Normal development, wound healing, and adenovirus susceptibility in beta5-deficient mice

Abstract

Integrins have been shown to play important roles in embryonic development, wound healing, metastasis, and other biological processes. alphavbeta5 is a receptor for RGD-containing extracellular matrix proteins that has been suggested to be important in cutaneous wound healing and adenovirus infection. To examine the in vivo function of this receptor, we have generated mice lacking beta5 expression, using homologous recombination in embryonic stem cells. Mice homozygous for a null mutation of the beta5 subunit gene develop, grow, and reproduce normally. Keratinocytes harvested from beta5(-/-) mice demonstrate impaired migration on and adhesion to the alphavbeta5 ligand, vitronectin. However, the rate of healing of cutaneous wounds is not different in beta5(-/-) and beta5(+/+) mice. Furthermore, keratinocytes and airway epithelial cells obtained from null mice show adenovirus infection efficiency equal to that from wild-type mice. These data suggest that alphavbeta5 is not essential for normal development, reproduction, adenovirus infection, or the healing of cutaneous wounds.

FIG. 1

(A) Homologous recombination of the β5 gene in mouse ES cells. Top panel, 8.2 kb of normal genomic structure of the mouse β5 gene. One exon is shown as a solid box. Middle panel, the targeting plasmid in pBluescript is linearized at a unique SacII site. Neomycin resistance (neo) and herpes simplex virus thymidine kinase (TK) genes are shown as shaded boxes. Bottom panel, structure of the β5 gene after a correct targeting event. (B) Southern blot analysis of ES clones. SpeI-digested genomic DNA was blotted with the external probe (probe 1). The external probe gives a 4.6-kb band for the wild-type allele and a 3.8-kb band for the mutant allele since the neomycin resistance gene is shorter than the fragment replaced.

FIG. 2

(A) Northern analysis of mRNA from β5^+/+ and β5^−/− mice. Total RNA was extracted from cultured keratinocytes and transcribed to cDNA. The specific cDNA probe of mouse β5 was used to detect message from wild-type but not deficient cells. (B) Immunoprecipitation of αvβ5 from wild-type but not β5^−/− murine keratinocytes. [³⁵S]methionine-labeled keratinocyte lysate was immunoprecipitated with anti-β5 antibody raised against the human β5 cytoplasmic domain. Immunoprecipitated proteins were analyzed by SDS-PAGE under nonreducing conditions.
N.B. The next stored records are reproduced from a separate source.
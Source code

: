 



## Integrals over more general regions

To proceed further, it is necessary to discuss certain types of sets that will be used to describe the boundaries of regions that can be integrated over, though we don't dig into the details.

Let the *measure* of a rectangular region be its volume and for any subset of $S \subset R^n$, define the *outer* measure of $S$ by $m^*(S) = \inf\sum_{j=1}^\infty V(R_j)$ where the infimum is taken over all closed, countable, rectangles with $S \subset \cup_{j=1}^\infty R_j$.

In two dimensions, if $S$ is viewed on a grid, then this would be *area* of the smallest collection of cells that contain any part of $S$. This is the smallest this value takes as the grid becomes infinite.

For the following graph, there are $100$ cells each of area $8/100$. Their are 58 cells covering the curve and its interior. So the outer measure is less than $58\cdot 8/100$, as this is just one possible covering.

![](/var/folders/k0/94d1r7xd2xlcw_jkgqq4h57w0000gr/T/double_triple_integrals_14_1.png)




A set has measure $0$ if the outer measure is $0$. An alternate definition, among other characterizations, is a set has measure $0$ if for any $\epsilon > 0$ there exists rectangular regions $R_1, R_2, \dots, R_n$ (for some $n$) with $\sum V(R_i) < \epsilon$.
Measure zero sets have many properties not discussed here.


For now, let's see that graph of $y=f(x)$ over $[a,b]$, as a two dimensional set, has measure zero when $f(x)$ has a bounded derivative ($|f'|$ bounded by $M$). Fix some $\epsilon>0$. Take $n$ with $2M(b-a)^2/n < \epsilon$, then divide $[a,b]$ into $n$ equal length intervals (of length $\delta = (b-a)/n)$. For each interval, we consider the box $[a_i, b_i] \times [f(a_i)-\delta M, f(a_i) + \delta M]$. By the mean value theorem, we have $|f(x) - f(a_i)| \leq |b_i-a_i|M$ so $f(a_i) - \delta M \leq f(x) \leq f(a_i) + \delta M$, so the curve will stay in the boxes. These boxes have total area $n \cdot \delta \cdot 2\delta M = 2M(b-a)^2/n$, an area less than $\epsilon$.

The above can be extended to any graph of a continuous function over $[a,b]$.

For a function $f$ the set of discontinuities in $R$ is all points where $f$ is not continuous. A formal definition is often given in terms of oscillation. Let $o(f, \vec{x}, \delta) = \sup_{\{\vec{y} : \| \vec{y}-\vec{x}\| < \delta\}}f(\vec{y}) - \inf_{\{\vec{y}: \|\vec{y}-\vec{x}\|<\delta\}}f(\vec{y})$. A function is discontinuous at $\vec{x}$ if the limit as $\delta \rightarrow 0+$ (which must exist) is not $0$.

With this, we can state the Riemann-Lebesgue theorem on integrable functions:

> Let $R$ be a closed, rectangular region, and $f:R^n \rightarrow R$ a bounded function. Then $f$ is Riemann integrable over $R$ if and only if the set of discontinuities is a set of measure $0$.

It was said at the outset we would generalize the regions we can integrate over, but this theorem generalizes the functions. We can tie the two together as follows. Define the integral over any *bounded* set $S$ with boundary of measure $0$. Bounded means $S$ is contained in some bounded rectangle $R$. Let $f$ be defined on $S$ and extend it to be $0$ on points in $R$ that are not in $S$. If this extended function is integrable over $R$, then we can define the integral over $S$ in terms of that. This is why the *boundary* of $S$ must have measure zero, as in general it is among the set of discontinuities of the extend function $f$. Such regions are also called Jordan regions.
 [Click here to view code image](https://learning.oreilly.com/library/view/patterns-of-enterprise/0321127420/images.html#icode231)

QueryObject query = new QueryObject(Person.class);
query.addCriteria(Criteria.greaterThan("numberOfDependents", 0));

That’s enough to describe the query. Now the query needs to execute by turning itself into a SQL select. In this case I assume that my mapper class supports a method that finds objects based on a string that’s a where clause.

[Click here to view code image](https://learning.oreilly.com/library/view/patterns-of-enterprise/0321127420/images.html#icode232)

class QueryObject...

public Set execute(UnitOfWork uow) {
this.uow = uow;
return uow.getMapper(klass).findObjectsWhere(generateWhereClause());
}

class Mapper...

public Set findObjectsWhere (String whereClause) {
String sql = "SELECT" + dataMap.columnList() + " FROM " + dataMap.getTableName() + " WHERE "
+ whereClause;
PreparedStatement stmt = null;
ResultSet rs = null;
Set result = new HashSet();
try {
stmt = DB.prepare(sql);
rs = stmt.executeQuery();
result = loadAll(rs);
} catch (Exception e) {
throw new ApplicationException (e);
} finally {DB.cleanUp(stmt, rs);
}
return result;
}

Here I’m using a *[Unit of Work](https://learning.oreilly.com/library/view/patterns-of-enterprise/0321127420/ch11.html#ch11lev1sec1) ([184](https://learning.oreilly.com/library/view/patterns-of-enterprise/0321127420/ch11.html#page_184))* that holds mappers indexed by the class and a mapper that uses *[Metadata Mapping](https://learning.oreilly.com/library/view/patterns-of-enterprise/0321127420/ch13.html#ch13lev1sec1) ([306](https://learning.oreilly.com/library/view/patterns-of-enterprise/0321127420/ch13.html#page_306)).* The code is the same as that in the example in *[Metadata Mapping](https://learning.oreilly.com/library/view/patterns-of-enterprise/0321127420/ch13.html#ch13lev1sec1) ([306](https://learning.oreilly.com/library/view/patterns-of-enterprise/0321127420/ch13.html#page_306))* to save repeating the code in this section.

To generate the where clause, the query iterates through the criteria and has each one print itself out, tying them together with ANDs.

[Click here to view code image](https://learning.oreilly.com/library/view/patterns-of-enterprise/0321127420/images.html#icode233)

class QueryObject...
The positions of molecular mass marker (in kilodaltons) are shown to the left.

FIG. 3

(A) Cell adhesion of murine keratinocytes. Confluent keratinocytes from β5^−/− and wild-type mice were harvested with trypsin and plated on 96-well plates coated with collagen or vitronectin. Cells were allowed to attach to the wells for an hour and were then fixed and stained. Adhesion was expressed as absorbance at 595 nm. Data calculated from triplicate wells were expressed as the mean (± standard error of the mean). Significantly less than wild type: *, P < 0.05; ∗∗, P < 0.01. (B) Cell migration of murine keratinocytes. Cells were harvested as described above and plated on transwell membranes coated with collagen (10 μg/ml) or vitronectin (10 μg/ml) in the presence or absence of PMA. Cells that had migrated onto the bottom side of the membrane were stained and counted by inverted microscopy at 40×. The data were expressed as the mean (± standard error of the mean). ∗∗, Significantly less than wild type, P < 0.01.

FIG. 4

Keratinocytes (A) and airway epithelial cells (B) from wild-type and β5^−/− mice were infected with a range of concentrations of adenovirus H5.010CMVlacZ; 40 h after infection, cells were treated with X-Gal and blue-stained cells were counted. The results are expressed as a percentage of the number of positive wild-type cells after incubation with the highest concentration of adenovirus used. Results are the mean (± standard error of the mean) of three experiments.